↓

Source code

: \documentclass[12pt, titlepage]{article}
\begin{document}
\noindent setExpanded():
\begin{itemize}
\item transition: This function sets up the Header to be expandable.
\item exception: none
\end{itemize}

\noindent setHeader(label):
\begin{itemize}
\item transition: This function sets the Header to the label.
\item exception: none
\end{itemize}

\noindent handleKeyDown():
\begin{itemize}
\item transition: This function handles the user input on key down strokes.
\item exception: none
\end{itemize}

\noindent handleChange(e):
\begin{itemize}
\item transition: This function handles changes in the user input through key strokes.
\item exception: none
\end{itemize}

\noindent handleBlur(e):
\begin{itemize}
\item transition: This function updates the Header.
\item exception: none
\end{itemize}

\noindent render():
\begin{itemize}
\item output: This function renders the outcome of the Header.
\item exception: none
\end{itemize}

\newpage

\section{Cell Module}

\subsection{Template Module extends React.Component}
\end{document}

↑

### Problem
Tally the lines above that contain the word "noindent", and reply with only the number.

### Result for this exercise
6